We saw him go through many phases There was the time he was into architecture and psychology. There was the time in which he was a military strategist and spent hours talking to us about his strategy and how he would kill generals who suggested alternative strategies or commented that his strategy might lead to the loss of many lives. After he visited a different Arab country, he would come from that trip inspired to build a palace better than what he had seen. He loved decorating his bedrooms, each in a different color and design. He spent millions on Italian furniture.
6
BOXES
I NEVER WITNESSED what he did to people. I never had to put together the body of one of my family members like a puzzle after it had been hacked apart. I never had to spend years going from prison to prison in hopes of finding alive a son who had been snatched away from our dinner table by the Mukhabarat. I was one of the lucky ones, one of his “beloved ones.” I was guarded by the very secret police Amo used to terrorize others. There are times I cannot stop sobbing when I think about the crimes he committed against the Iraqi people. But I couldn’t cry then. I couldn’t even imagine being able to express any feelings at injustice. I just processed such horror stories as information. We were surrounded by stories of people going to prison for simply making a joke about someone in Amo’s family or for criticizing a single thing he did.

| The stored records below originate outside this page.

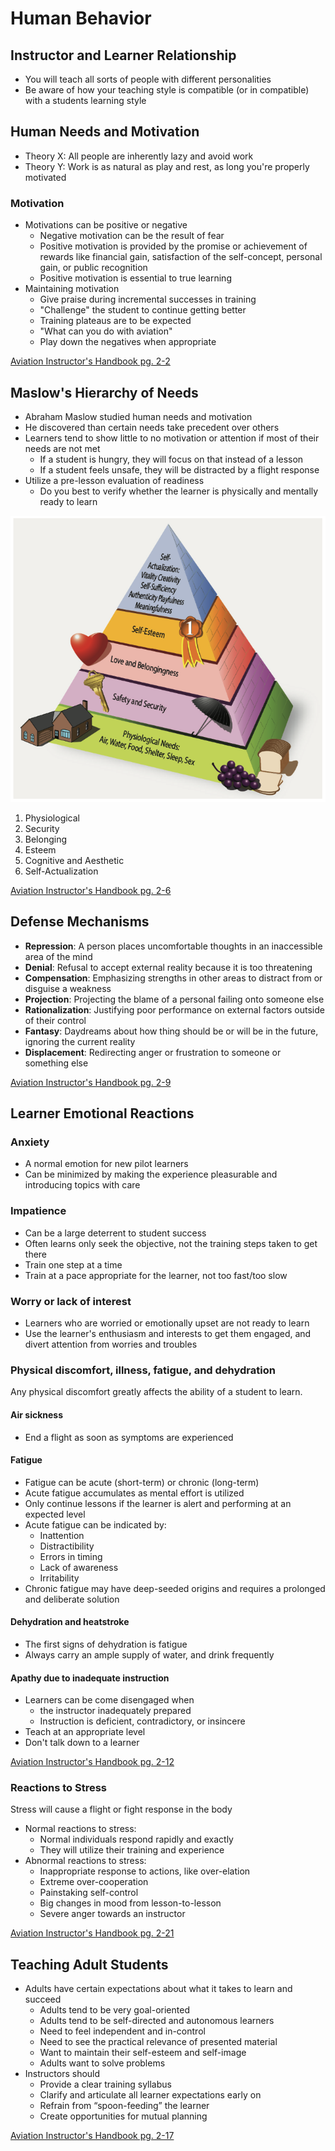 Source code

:# Human Behavior

## Instructor and Learner Relationship

- You will teach all sorts of people with different personalities
- Be aware of how your teaching style is compatible (or in compatible) with a students learning style

## Human Needs and Motivation

- Theory X: All people are inherently lazy and avoid work
- Theory Y: Work is as natural as play and rest, as long you're properly motivated

### Motivation

- Motivations can be positive or negative
  - Negative motivation can be the result of fear
  - Positive motivation is provided by the promise or achievement of rewards like financial gain, satisfaction of the self-concept, personal gain, or public recognition
  - Positive motivation is essential to true learning
- Maintaining motivation
  - Give praise during incremental successes in training
  - "Challenge" the student to continue getting better
  - Training plateaus are to be expected
  - "What can you do with aviation"
  - Play down the negatives when appropriate

[Aviation Instructor's Handbook pg. 2-2](/_references/AIH/2-2)

## Maslow's Hierarchy of Needs

- Abraham Maslow studied human needs and motivation
- He discovered than certain needs take precedent over others
- Learners tend to show little to no motivation or attention if most of their needs are not met
  - If a student is hungry, they will focus on that instead of a lesson
  - If a student feels unsafe, they will be distracted by a flight response
- Utilize a pre-lesson evaluation of readiness
  - Do you best to verify whether the learner is physically and mentally ready to learn

![Maslow's Hierarchy of Needs](images/image.png)

1. Physiological
2. Security
3. Belonging
4. Esteem
5. Cognitive and Aesthetic
6. Self-Actualization

[Aviation Instructor's Handbook pg. 2-6](/_references/AIH/2-6)

## Defense Mechanisms

- **Repression**: A person places uncomfortable thoughts in an inaccessible area of the mind
- **Denial**: Refusal to accept external reality because it is too threatening
- **Compensation**: Emphasizing strengths in other areas to distract from or disguise a weakness
- **Projection**: Projecting the blame of a personal failing onto someone else
- **Rationalization**: Justifying poor performance on external factors outside of their control
- **Fantasy**: Daydreams about how thing should be or will be in the future, ignoring the current reality
- **Displacement**: Redirecting anger or frustration to someone or something else

[Aviation Instructor's Handbook pg. 2-9](/_references/AIH/2-9)

## Learner Emotional Reactions

### Anxiety

- A normal emotion for new pilot learners
- Can be minimized by making the experience pleasurable and introducing topics with care

### Impatience

- Can be a large deterrent to student success
- Often learns only seek the objective, not the training steps taken to get there
- Train one step at a time
- Train at a pace appropriate for the learner, not too fast/too slow

### Worry or lack of interest

- Learners who are worried or emotionally upset are not ready to learn
- Use the learner's enthusiasm and interests to get them engaged, and divert attention from worries and troubles

### Physical discomfort, illness, fatigue, and dehydration

Any physical discomfort greatly affects the ability of a student to learn.

#### Air sickness

- End a flight as soon as symptoms are experienced

#### Fatigue

- Fatigue can be acute (short-term) or chronic (long-term)
- Acute fatigue accumulates as mental effort is utilized
- Only continue lessons if the learner is alert and performing at an expected level
- Acute fatigue can be indicated by:
  - Inattention
  - Distractibility
  - Errors in timing
  - Lack of awareness
  - Irritability
- Chronic fatigue may have deep-seeded origins and requires a prolonged and deliberate solution

#### Dehydration and heatstroke

- The first signs of dehydration is fatigue
- Always carry an ample supply of water, and drink frequently

#### Apathy due to inadequate instruction

- Learners can be come disengaged when
  - the instructor inadequately prepared
  - Instruction is deficient, contradictory, or insincere
- Teach at an appropriate level
- Don't talk down to a learner

[Aviation Instructor's Handbook pg. 2-12](/_referencs/AIH/2-12)

### Reactions to Stress

Stress will cause a flight or fight response in the body

- Normal reactions to stress:
  - Normal individuals respond rapidly and exactly
  - They will utilize their training and experience
- Abnormal reactions to stress:
  - Inappropriate response to actions, like over-elation
  - Extreme over-cooperation
  - Painstaking self-control
  - Big changes in mood from lesson-to-lesson
  - Severe anger towards an instructor

[Aviation Instructor's Handbook pg. 2-21](/_referencs/AIH/2-21)

## Teaching Adult Students

- Adults have certain expectations about what it takes to learn and succeed
  - Adults tend to be very goal-oriented
  - Adults tend to be self-directed and autonomous learners
  - Need to feel independent and in-control
  - Need to see the practical relevance of presented material
  - Want to maintain their self-esteem and self-image
  - Adults want to solve problems
- Instructors should
  - Provide a clear training syllabus
  - Clarify and articulate all learner expectations early on
  - Refrain from “spoon-feeding” the learner
  - Create opportunities for mutual planning

[Aviation Instructor's Handbook pg. 2-17](/_referencs/AIH/2-17)
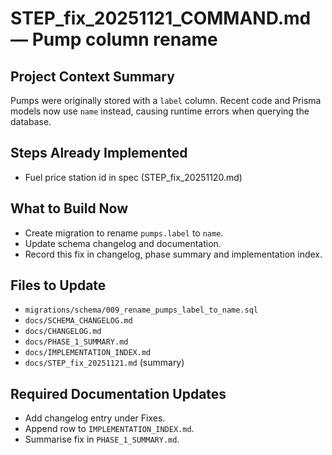 # STEP_fix_20251121_COMMAND.md — Pump column rename

## Project Context Summary
Pumps were originally stored with a `label` column. Recent code and Prisma models now use `name` instead, causing runtime errors when querying the database.

## Steps Already Implemented
- Fuel price station id in spec (STEP_fix_20251120.md)

## What to Build Now
- Create migration to rename `pumps.label` to `name`.
- Update schema changelog and documentation.
- Record this fix in changelog, phase summary and implementation index.

## Files to Update
- `migrations/schema/009_rename_pumps_label_to_name.sql`
- `docs/SCHEMA_CHANGELOG.md`
- `docs/CHANGELOG.md`
- `docs/PHASE_1_SUMMARY.md`
- `docs/IMPLEMENTATION_INDEX.md`
- `docs/STEP_fix_20251121.md` (summary)

## Required Documentation Updates
- Add changelog entry under Fixes.
- Append row to `IMPLEMENTATION_INDEX.md`.
- Summarise fix in `PHASE_1_SUMMARY.md`.
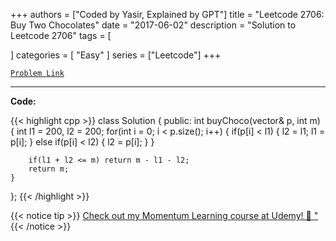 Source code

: 
+++
authors = ["Coded by Yasir, Explained by GPT"]
title = "Leetcode 2706: Buy Two Chocolates"
date = "2017-06-02"
description = "Solution to Leetcode 2706"
tags = [
    
]
categories = [
    "Easy"
]
series = ["Leetcode"]
+++



[`Problem Link`](https://leetcode.com/problems/buy-two-chocolates/description/)

---

**Code:**

{{< highlight cpp >}}
class Solution {
public:
    int buyChoco(vector<int>& p, int m) {
        int l1 = 200, l2 = 200;
        for(int i = 0; i < p.size(); i++) {
            if(p[i] < l1) {
                l2 = l1;
                l1 = p[i];
            } else if(p[i] < l2) {
                l2 = p[i];
            }
        }
        
        if(l1 + l2 <= m) return m - l1 - l2;
        return m;
    }
};
{{< /highlight >}}



{{< notice tip >}}
[Check out my Momentum Learning course at Udemy! 🚀 "](https://www.udemy.com/course/blind-75-the-data-structures-and-algorithms-essentials/)
{{< /notice >}}

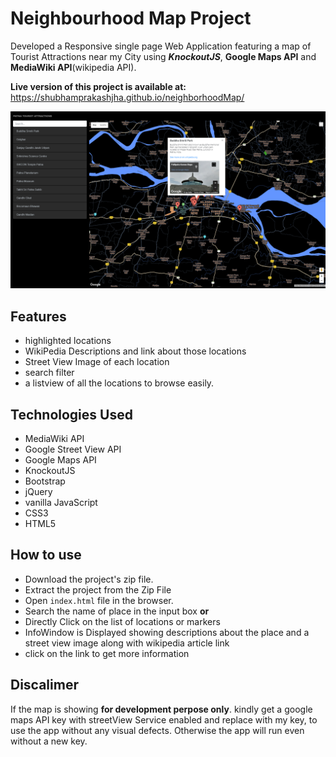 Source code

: # Neighbourhood Map Project


Developed a Responsive single page Web Application featuring a map of Tourist Attractions near my City using __*KnockoutJS*__, __Google Maps API__ and __MediaWiki API__(wikipedia API). 

**Live version of this project is available at:**   
https://shubhamprakashjha.github.io/neighborhoodMap/

![App Screenshot](img/Screenshot.png)

## Features
- highlighted locations
- WikiPedia Descriptions and link about those locations
- Street View Image of each location
- search filter 
- a listview of all the locations to browse easily.

## Technologies Used
- MediaWiki API
- Google Street View API
- Google Maps API
- KnockoutJS
- Bootstrap 
- jQuery
- vanilla JavaScript
- CSS3
- HTML5

## How to use
- Download the project's zip file.
- Extract the project from the Zip File
- Open `index.html` file in the browser.
- Search the name of place in the input box **or** 
 - Directly Click on the list of locations or markers 
 - InfoWindow is Displayed showing descriptions about the place and a street view image along with wikipedia article link
 - click on the link to get more information
 

## Discalimer 
If the map is showing __**for development perpose only**__. kindly get a google maps API key with streetView Service enabled and replace with my key, to use the app without any visual defects. Otherwise the app will run even without a new key.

Any society that stops questioning its leaders is vulnerable to dictatorship, and Amo used our own traditions against us to help instill and perpetuate fear. To the traditional concept of
ayeb,
which dealt with things that were forbidden by cultural courtesies, and
haram,
which dealt with things that were forbidden by religion, Amo seemed to add a third,
mamnu’a,
which just meant forbidden. Forbidden by government? Forbidden by Saddam Hussein? Forbidden by law? It didn’t matter. We couldn’t tell the difference. We lived
in
fear. Fear had spread through our society the way color does when you put a single drop of tint into water to dye eggs for Norouz or—a better metaphor—the way a single drop of blood does when it drips from your finger into a dishpan.
I remember one perfect cloudless winter day at school when I was sitting outside, leaning against a volleyball pole in the sun with four other girls, and one of them started telling us with very wide eyes a story that could have put her and her family at risk had we repeated it. It was about a man who had been executed in the street the night before in a poor neighborhood. A semicircle of men with rifles had gathered around him, and they were cheered on somehow by someone else, and they all started firing at the man and kept on firing
until his blood was spurting out of his body like fountains
. I knew I couldn’t show sympathy for the person who had been executed because I could have been associated with whatever it was that had gotten him killed. So I remember listening with no expression on my face at all, impassive on the outside, as I took in this awful image of blood squirting out in all directions from a man’s living body. As I got older, there were more stories. I remember hearing about a businessman who had been executed for raising his prices in violation of a law no one understood. The amazing part was not his murder, but the fact that the Mukhabarat had apologized to the family afterward, saying they had made a mistake because he hadn’t violated the law after all. This gave the family the right to mourn him and give him a proper public burial, because such things were normally denied to families of persons who had been executed.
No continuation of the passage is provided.